Co-op is probably Far Cry 4's biggest addition to the franchise, but it's not the only one. Rideable elephants are certainly a marquee feature, though they don't alter the dynamic as much as you may think. Still, they can toss foes around with their trunks, while you ride shotgun on their backs with an actual shotgun, which is always fun - if not the most effective method of liberating an enemy outpost. The new helicopter is definitely a standout new toy that's slightly harder to manoeuvre than you'd expect - in a good way. Its height advantage is obvious, but it's also a very clear target for your foes, so it's not exactly the win-all vehicle you might think. This makes it no less fun to use, however.
Far Cry 4's mechanic and design additions are pretty natural evolutions of the series with co-op joining new vehicles and animals to ride.
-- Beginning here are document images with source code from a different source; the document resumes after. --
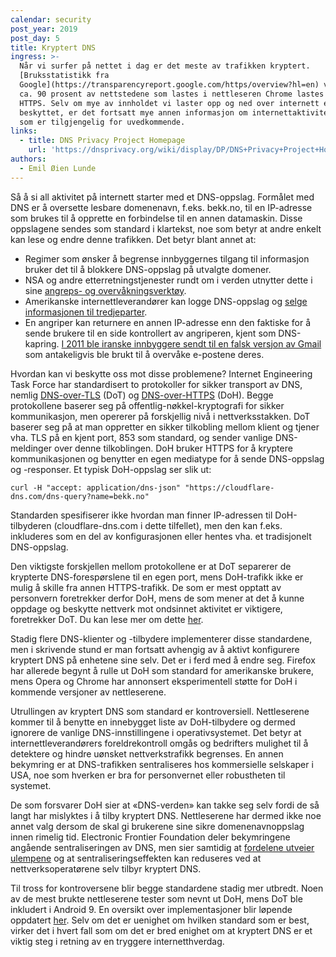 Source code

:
 ```yaml
---
calendar: security
post_year: 2019
post_day: 5
title: Kryptert DNS
ingress: >-
  Når vi surfer på nettet i dag er det meste av trafikken kryptert.
  [Bruksstatistikk fra
  Google](https://transparencyreport.google.com/https/overview?hl=en) viser at
  ca. 90 prosent av nettstedene som lastes i nettleseren Chrome lastes over
  HTTPS. Selv om mye av innholdet vi laster opp og ned over internett er
  beskyttet, er det fortsatt mye annen informasjon om internettaktiviteten vår
  som er tilgjengelig for uvedkommende.
links:
  - title: DNS Privacy Project Homepage
    url: 'https://dnsprivacy.org/wiki/display/DP/DNS+Privacy+Project+Homepage'
authors:
  - Emil Øien Lunde
---
```

Så å si all aktivitet på internett starter med et DNS-oppslag. Formålet med DNS er å oversette lesbare domenenavn, f.eks. bekk.no, til en IP-adresse som brukes til å opprette en forbindelse til en annen datamaskin. Disse oppslagene sendes som standard i klartekst, noe som betyr at andre enkelt kan lese og endre denne trafikken. Det betyr blant annet at:
- Regimer som ønsker å begrense innbyggernes tilgang til informasjon bruker det til å blokkere DNS-oppslag på utvalgte domener.
- NSA og andre etterretningstjenester rundt om i verden utnytter dette i sine [angreps- og overvåkningsverktøy](https://www.wired.com/2014/03/quantum/). 
- Amerikanske internettleverandører kan logge DNS-oppslag og [selge informasjonen til tredjeparter](https://arstechnica.com/information-technology/2017/03/how-isps-can-sell-your-web-history-and-how-to-stop-them/). 
- En angriper kan returnere en annen IP-adresse enn den faktiske for å sende brukere til en side kontrollert av angriperen, kjent som DNS-kapring. [I 2011 ble iranske innbyggere sendt til en falsk versjon av Gmail](https://slate.com/technology/2016/12/how-the-2011-hack-of-diginotar-changed-the-internets-infrastructure.html) som antakeligvis ble brukt til å overvåke e-postene deres.

Hvordan kan vi beskytte oss mot disse problemene? Internet Engineering Task Force har standardisert to protokoller for sikker transport av DNS, nemlig [DNS-over-TLS](https://tools.ietf.org/html/rfc7858) (DoT) og [DNS-over-HTTPS](https://tools.ietf.org/html/rfc8484) (DoH). Begge protokollene baserer seg på offentlig-nøkkel-kryptografi for sikker kommunikasjon, men opererer på forskjellig nivå i nettverksstakken. DoT baserer seg på at man oppretter en sikker tilkobling mellom klient og tjener vha. TLS på en kjent port, 853 som standard, og sender vanlige DNS-meldinger over denne tilkoblingen. DoH bruker HTTPS for å kryptere kommunikasjonen og benytter en egen mediatype for å sende DNS-oppslag og -responser. Et typisk DoH-oppslag ser slik ut: 
```
curl -H "accept: application/dns-json" "https://cloudflare-dns.com/dns-query?name=bekk.no"
```
Standarden spesifiserer ikke hvordan man finner IP-adressen til DoH-tilbyderen (cloudflare-dns.com i dette tilfellet), men den kan f.eks. inkluderes som en del av konfigurasjonen eller hentes vha. et tradisjonelt DNS-oppslag.

Den viktigste forskjellen mellom protokollene er at DoT separerer de krypterte DNS-forespørslene til en egen port, mens DoH-trafikk ikke er mulig å skille fra annen HTTPS-trafikk. De som er mest opptatt av personvern foretrekker derfor DoH, mens de som mener at det å kunne oppdage og beskytte nettverk mot ondsinnet aktivitet er viktigere, foretrekker DoT. Du kan lese mer om dette [her](https://www.theregister.co.uk/2018/10/30/dns_over_https_controversy/).

Stadig flere DNS-klienter og -tilbydere implementerer disse standardene, men i skrivende stund er man fortsatt avhengig av å aktivt konfigurere kryptert DNS på enhetene sine selv. Det er i ferd med å endre seg. Firefox har allerede begynt å rulle ut DoH som standard for amerikanske brukere, mens Opera og Chrome har annonsert eksperimentell støtte for DoH i kommende versjoner av nettleserene.

Utrullingen av kryptert DNS som standard er kontroversiell. Nettleserene kommer til å benytte en innebygget liste av DoH-tilbydere og dermed ignorere de vanlige DNS-innstillingene i operativsystemet. Det betyr at internettleverandørers foreldrekontroll omgås og bedrifters mulighet til å detektere og hindre uønsket nettverkstrafikk begrenses. En annen bekymring er at DNS-trafikken sentraliseres hos kommersielle selskaper i USA, noe som hverken er bra for personvernet eller robustheten til systemet.

De som forsvarer DoH sier at «DNS-verden» kan takke seg selv fordi de så langt har mislyktes i å tilby kryptert DNS. Nettleserene har dermed ikke noe annet valg dersom de skal gi brukerene sine sikre domenenavnoppslag innen rimelig tid. Electronic Frontier Foundation deler bekymringene angående sentraliseringen av DNS, men sier samtidig at [fordelene utveier ulempene](https://www.eff.org/deeplinks/2019/09/encrypted-dns-could-help-close-biggest-privacy-gap-internet-why-are-some-groups) og at sentraliseringseffekten kan reduseres ved at nettverksoperatørene selv tilbyr kryptert DNS.  

Til tross for kontroversene blir begge standardene stadig mer utbredt. Noen av de mest brukte nettleserene tester som nevnt ut DoH, mens DoT ble inkludert i Android 9. En oversikt over implementasjoner blir løpende oppdatert [her](https://dnsprivacy.org/wiki/display/DP/DNS+Privacy+Implementation+Status). Selv om det er uenighet om hvilken standard som er best, virker det i hvert fall som om det er bred enighet om at kryptert DNS er et viktig steg i retning av en tryggere internetthverdag.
But its most interesting new feature is also its most subtle as its slight variation on tone gives this latest rendition in Ubisoft's open-world franchise the kick it needs to set itself apart from the dreary glut of open-world clones flooding the marketplace. On the surface this might look like the Far Cry you've played before, but even in its fifth iteration (I'm counting Far Cry 3's standalone DLC Blood Dragon here), this series is finding ways to keep things fresh, exciting, and audacious. Now, how 'bout you and me hop on some elephants and tear s*** up?